--- START ---

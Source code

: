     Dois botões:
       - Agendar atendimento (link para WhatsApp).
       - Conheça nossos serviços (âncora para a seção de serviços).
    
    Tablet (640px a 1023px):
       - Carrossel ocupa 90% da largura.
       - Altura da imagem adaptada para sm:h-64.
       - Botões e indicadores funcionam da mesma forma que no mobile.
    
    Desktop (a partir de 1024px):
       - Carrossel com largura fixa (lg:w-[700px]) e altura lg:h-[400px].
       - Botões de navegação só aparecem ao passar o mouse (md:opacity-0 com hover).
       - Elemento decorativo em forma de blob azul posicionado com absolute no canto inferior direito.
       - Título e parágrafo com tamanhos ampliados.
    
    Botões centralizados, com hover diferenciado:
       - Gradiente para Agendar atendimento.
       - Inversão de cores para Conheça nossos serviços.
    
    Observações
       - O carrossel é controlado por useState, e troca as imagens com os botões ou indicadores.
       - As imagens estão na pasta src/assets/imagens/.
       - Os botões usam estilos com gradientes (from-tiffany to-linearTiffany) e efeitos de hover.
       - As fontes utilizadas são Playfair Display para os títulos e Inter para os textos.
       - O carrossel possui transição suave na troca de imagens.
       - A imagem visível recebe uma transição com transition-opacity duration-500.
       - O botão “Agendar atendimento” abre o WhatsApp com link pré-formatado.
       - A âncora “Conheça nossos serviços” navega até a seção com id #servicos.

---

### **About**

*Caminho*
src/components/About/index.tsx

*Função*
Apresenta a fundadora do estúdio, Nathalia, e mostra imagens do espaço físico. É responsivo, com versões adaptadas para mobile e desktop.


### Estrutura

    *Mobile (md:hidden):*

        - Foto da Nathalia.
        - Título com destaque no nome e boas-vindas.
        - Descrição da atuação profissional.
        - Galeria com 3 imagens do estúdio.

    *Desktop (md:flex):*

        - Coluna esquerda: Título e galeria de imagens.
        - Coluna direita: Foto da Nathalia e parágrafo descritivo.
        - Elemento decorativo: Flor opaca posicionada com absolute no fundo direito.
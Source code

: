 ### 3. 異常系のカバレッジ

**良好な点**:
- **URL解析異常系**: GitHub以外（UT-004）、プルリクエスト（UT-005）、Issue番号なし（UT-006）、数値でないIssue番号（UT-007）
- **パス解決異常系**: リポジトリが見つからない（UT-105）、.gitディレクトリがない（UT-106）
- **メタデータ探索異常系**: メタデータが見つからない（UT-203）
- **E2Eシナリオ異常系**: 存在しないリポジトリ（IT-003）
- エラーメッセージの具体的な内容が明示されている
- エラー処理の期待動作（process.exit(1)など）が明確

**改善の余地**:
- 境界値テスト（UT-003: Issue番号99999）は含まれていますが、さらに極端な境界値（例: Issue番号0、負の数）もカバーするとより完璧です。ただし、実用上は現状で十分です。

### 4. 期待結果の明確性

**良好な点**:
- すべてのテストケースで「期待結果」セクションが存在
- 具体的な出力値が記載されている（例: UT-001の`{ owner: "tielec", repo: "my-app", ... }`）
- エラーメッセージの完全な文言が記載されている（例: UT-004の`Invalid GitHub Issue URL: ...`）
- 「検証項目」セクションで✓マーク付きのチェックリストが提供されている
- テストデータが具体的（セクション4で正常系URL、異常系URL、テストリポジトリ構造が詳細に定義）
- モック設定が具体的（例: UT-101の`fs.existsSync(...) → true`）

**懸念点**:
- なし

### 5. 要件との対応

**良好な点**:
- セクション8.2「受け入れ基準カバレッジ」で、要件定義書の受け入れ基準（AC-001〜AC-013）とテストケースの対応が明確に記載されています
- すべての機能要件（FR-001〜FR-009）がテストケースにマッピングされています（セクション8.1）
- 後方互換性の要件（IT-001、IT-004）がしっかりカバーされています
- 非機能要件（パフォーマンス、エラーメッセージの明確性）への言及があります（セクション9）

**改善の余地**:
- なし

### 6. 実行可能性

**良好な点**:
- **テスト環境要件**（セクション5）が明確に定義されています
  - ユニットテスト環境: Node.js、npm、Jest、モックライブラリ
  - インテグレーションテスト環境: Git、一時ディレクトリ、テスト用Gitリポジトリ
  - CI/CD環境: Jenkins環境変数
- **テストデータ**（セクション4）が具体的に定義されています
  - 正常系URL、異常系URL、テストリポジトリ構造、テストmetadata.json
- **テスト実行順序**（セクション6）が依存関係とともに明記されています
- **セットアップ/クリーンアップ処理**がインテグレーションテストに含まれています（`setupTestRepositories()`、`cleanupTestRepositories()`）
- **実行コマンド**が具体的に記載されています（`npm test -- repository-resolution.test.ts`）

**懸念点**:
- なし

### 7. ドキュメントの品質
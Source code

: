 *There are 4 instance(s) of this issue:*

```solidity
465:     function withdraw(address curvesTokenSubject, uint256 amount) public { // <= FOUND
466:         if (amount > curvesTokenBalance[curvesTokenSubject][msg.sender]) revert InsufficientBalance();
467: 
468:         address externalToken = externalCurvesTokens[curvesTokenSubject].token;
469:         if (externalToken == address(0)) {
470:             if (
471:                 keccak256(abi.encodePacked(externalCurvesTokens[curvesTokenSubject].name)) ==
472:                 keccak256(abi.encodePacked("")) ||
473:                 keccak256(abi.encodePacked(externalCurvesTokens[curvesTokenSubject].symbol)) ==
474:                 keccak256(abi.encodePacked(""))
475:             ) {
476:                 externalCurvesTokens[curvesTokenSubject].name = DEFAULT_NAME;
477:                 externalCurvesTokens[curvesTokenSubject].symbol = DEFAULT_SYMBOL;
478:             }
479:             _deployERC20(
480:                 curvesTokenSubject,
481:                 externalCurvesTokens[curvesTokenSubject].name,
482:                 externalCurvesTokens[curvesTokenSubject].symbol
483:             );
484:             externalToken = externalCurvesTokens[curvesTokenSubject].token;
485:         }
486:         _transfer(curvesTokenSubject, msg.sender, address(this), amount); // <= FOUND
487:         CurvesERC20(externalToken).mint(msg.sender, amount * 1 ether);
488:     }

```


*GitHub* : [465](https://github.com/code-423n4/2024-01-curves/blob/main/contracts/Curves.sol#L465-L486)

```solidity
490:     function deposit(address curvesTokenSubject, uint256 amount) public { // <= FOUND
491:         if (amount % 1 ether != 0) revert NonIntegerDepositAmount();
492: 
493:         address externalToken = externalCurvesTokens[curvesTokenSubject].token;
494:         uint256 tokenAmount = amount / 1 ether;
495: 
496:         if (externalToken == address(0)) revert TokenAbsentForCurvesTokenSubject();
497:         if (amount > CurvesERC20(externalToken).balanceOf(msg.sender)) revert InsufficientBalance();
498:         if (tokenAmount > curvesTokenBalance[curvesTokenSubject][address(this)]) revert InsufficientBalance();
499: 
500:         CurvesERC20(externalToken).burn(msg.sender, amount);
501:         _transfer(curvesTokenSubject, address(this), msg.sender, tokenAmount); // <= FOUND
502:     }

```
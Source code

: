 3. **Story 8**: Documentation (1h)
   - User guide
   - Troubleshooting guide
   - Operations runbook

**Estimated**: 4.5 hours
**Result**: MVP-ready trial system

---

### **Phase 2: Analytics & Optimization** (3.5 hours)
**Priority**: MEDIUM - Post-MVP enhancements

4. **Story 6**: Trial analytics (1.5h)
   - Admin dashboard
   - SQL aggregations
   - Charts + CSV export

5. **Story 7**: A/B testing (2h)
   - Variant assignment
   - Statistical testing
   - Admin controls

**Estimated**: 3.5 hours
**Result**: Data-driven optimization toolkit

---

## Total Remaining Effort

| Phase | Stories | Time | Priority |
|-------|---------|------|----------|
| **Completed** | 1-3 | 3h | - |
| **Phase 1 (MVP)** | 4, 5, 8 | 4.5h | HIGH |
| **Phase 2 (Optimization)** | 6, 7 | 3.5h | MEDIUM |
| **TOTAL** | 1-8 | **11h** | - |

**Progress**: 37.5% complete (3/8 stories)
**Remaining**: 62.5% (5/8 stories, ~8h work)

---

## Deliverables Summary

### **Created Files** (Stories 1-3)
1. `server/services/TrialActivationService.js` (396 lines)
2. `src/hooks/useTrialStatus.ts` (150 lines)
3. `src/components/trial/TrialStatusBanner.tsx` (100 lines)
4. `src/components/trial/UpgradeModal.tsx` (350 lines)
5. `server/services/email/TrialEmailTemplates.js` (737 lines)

--- END ---

YOUR TASK - What you return must be the lines from the line holding "### **Created Files** (Stories 1-3)" through the final line of the material, word for word, and nothing more.

WRITTEN RESPONSE -
### **Created Files** (Stories 1-3)
1. `server/services/TrialActivationService.js` (396 lines)
2. `src/hooks/useTrialStatus.ts` (150 lines)
3. `src/components/trial/TrialStatusBanner.tsx` (100 lines)
4. `src/components/trial/UpgradeModal.tsx` (350 lines)
5. `server/services/email/TrialEmailTemplates.js` (737 lines)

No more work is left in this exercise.